Leading engineering consultancy Mott MacDonald has designed the Highways England (HE) Motorway to Motorway (M2M) metering pilot scheme, which has just started trials as part of what the government-owned agency called its ‘most complex smart motorway project’.
The full Manchester smart motorway scheme stretches 17 miles (27km) between junction 8 of the M60 near Sale and junction 20 of the M62 near Rochdale. Highways England described it as its ‘most complex smart motorway project, affecting the second busiest motorway in the country and covering 13 junctions; an average of one junction every 1.4 miles (2.2km)’.
The US-style ‘ramp metering’ system is being trialed between junction 21A of the M6 and junction 10 of the M62. The pilot system is due to operate during 2018 and will be monitored to evaluate the benefits. The project aims to smooth traffic flows and reduce the number of queues that occur because of congestion.
Large volumes of eastbound traffic on the M62 can cause weaving problems, leading to congestion between junctions 10 and 11. This problem is exacerbated by traffic joining the motorway from the M6 northbound and southbound link roads. This merging traffic causes flow breakdown on the M62 through the Croft Interchange, which in turn causes queues to form along the motorway to junction 9.

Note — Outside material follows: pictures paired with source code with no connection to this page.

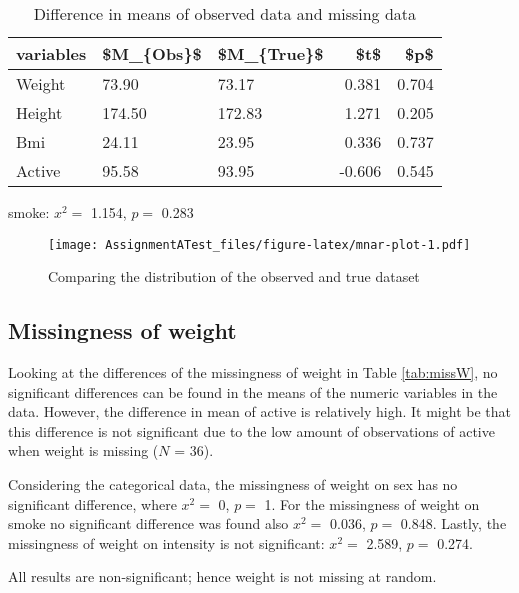 \documentclass[
]{article}
\begin{document}
\begin{table}

\caption{\label{tab:mnar-t}Difference in means of observed data and missing data}
\centering
\begin{tabular}[t]{l|l|l|r|r}
\hline
variables & \$M\_\{Obs\}\$ & \$M\_\{True\}\$ & \$t\$ & \$p\$\\
\hline
Weight & 73.90 & 73.17 & 0.381 & 0.704\\
\hline
Height & 174.50 & 172.83 & 1.271 & 0.205\\
\hline
Bmi & 24.11 & 23.95 & 0.336 & 0.737\\
\hline
Active & 95.58 & 93.95 & -0.606 & 0.545\\
\hline
\end{tabular}
\end{table}

smoke: \(x^2 =\) 1.154, \(p =\) 0.283

\begin{figure}
\centering
\texttt{[image: AssignmentATest\_files/figure-latex/mnar-plot-1.pdf]}
\caption{\label{fig:mnar-plot}Comparing the distribution of the observed and true dataset}
\end{figure}

\hypertarget{missW}{%
\subsection{Missingness of weight}\label{missW}}

Looking at the differences of the missingness of weight in Table \ref{tab:missW}, no significant differences can be found in the means of the numeric variables in the data. However, the difference in mean of active is relatively high. It might be that this difference is not significant due to the low amount of observations of active when weight is missing (\(N\) = 36).

Considering the categorical data, the missingness of weight on sex has no significant difference, where \(x^2 =\) 0, \(p =\) 1. For the missingness of weight on smoke no significant difference was found also \(x^2 =\) 0.036, \(p =\) 0.848. Lastly, the missingness of weight on intensity is not significant: \(x^2 =\) 2.589, \(p =\) 0.274.

All results are non-significant; hence weight is not missing at random.
\end{document}
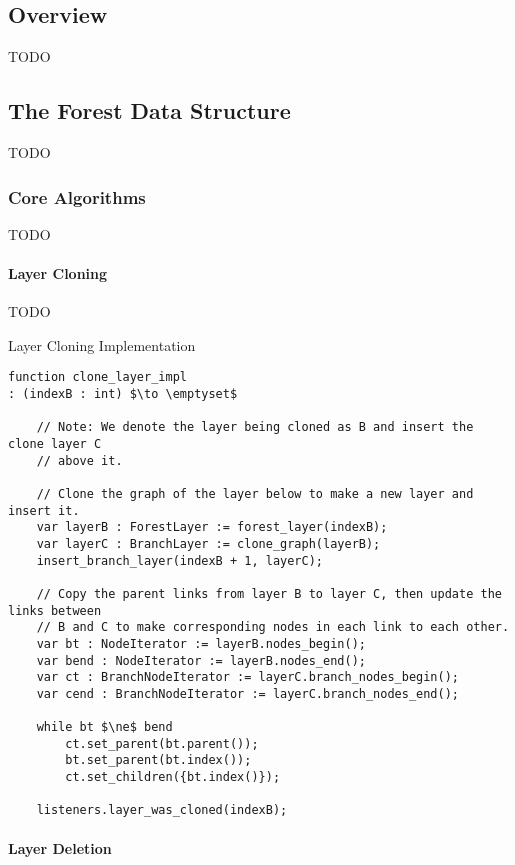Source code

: \subsection{Overview}

TODO

\subsection{The Forest Data Structure}

TODO

\subsubsection{Core Algorithms}

TODO

\paragraph{Layer Cloning}

TODO

\begin{stulisting}[p]
\caption{Layer Cloning Implementation}
\label{code:ipfs-forest-clonelayerimpl}
\begin{lstlisting}[style=Default]
function clone_layer_impl
: (indexB : int) $\to \emptyset$

	// Note: We denote the layer being cloned as B and insert the clone layer C
	// above it.

	// Clone the graph of the layer below to make a new layer and insert it.
	var layerB : ForestLayer := forest_layer(indexB);
	var layerC : BranchLayer := clone_graph(layerB);
	insert_branch_layer(indexB + 1, layerC);

	// Copy the parent links from layer B to layer C, then update the links between
	// B and C to make corresponding nodes in each link to each other.
	var bt : NodeIterator := layerB.nodes_begin();
	var bend : NodeIterator := layerB.nodes_end();
	var ct : BranchNodeIterator := layerC.branch_nodes_begin();
	var cend : BranchNodeIterator := layerC.branch_nodes_end();

	while bt $\ne$ bend
		ct.set_parent(bt.parent());
		bt.set_parent(bt.index());
		ct.set_children({bt.index()});

	listeners.layer_was_cloned(indexB);
\end{lstlisting}
\end{stulisting}

\paragraph{Layer Deletion}

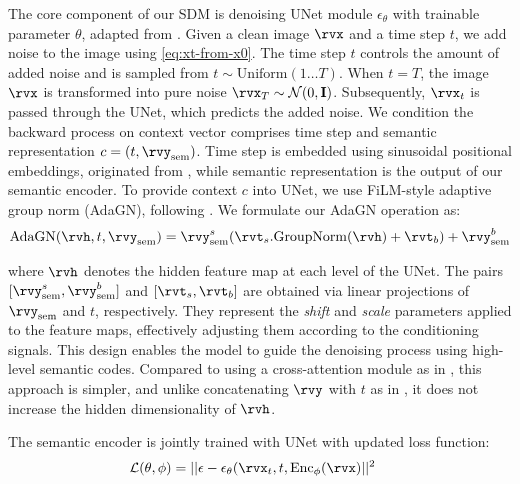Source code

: The core component of our SDM is denoising UNet module $\epsilon_{\theta}$ with trainable parameter $\theta$, adapted from \cite{dhariwalDiffusionModelsBeatGAN2021}. Given a clean image $\rvx$ and a time step $t$, we add noise to the image using \cref{eq:xt-from-x0}. The time step $t$ controls the amount of added noise and is sampled from $t \sim \mathrm{Uniform}(1 \ldots T )$. When $t=T$, the image $\rvx$ is transformed into pure noise $\rvx_T \sim \mathcal{N}(0, \mathbf{I})$. Subsequently, $\rvx_t$ is passed through the UNet, which predicts the added noise. We condition the backward process on context vector comprises time step and semantic representation $c=(t, \rvy_{\text{sem}})$. Time step is embedded using sinusoidal positional embeddings, originated from \cite{vaswani2023attentionneed}, while semantic representation is the output of our semantic encoder. To provide context $c$ into UNet, we use FiLM-style adaptive group norm (\textrm{AdaGN}), following \cite{dhariwalDiffusionModelsBeatGAN2021}. We formulate our \textrm{AdaGN} operation as: 
\begin{align}
    \mathrm{AdaGN}(\rvh, t, \rvy_{\text{sem}}) = \rvy_{\text{sem}}^s (\rvt_s . \mathrm{GroupNorm}(\rvh) + \rvt_b) + \rvy_{\text{sem}}^b \label{eq:adagn}
\end{align}

where $\rvh$ denotes the hidden feature map at each level of the UNet. The pairs $[\rvy_{\text{sem}}^s, \rvy_{\text{sem}}^b]$ and $[\rvt_s, \rvt_b]$ are obtained via linear projections of $\rvy_{\text{sem}}$ and $t$, respectively. They represent the \emph{shift} and \emph{scale} parameters applied to the feature maps, effectively adjusting them according to the conditioning signals. This design enables the model to guide the denoising process using high-level semantic codes. Compared to using a cross-attention module as in \cite{rombachLDM}, this approach is simpler, and unlike concatenating $\rvy$ with $t$ as in \cite{behrendt2025cDDPM}, it does not increase the hidden dimensionality of $\rvh$.

The semantic encoder is jointly trained with UNet with updated loss function: 
\begin{align}
    \mathcal{L} (\theta, \phi) &= || \epsilon - \epsilon_{\theta}(\rvx_t, t, \mathrm{Enc}_{\phi}(\rvx)||^2 \label{ep:loss-cond-encoder-ddpm}
\end{align}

The M2M scheme combines the use of two standard technologies in an innovative way. Variable mandatory speed limits on the M62 and metering using traffic signals between the M6 to M62 eastbound are integrated to make best use of the available road capacity. These are set in response to prevailing traffic conditions, with information displayed on overhead gantries, using advanced motorway indicators and variable message signs (VMS).
Mott MacDonald developed the algorithms which coordinate the separate systems. Where no mandatory speed restriction is displayed, the national 70mph (113km/h) speed limit will apply.
“Highways England is committed to building upon the success of its existing smart motorway program. The M2M scheme increases the resilience of the overall network, with the benefit to the road user of smoother traffic flows, improved journey times, and increased quality of information provided,” explained Stuart Scott, Mott MacDonald’s project principal.
“By utilizing the latest technologies and making use of the existing capacity of the link roads, the M2M scheme is a lower cost solution than conventional widening programs. Additionally, it does not require additional road space, leading to a low environmental impact during construction, while delivering a positive impact during operation.”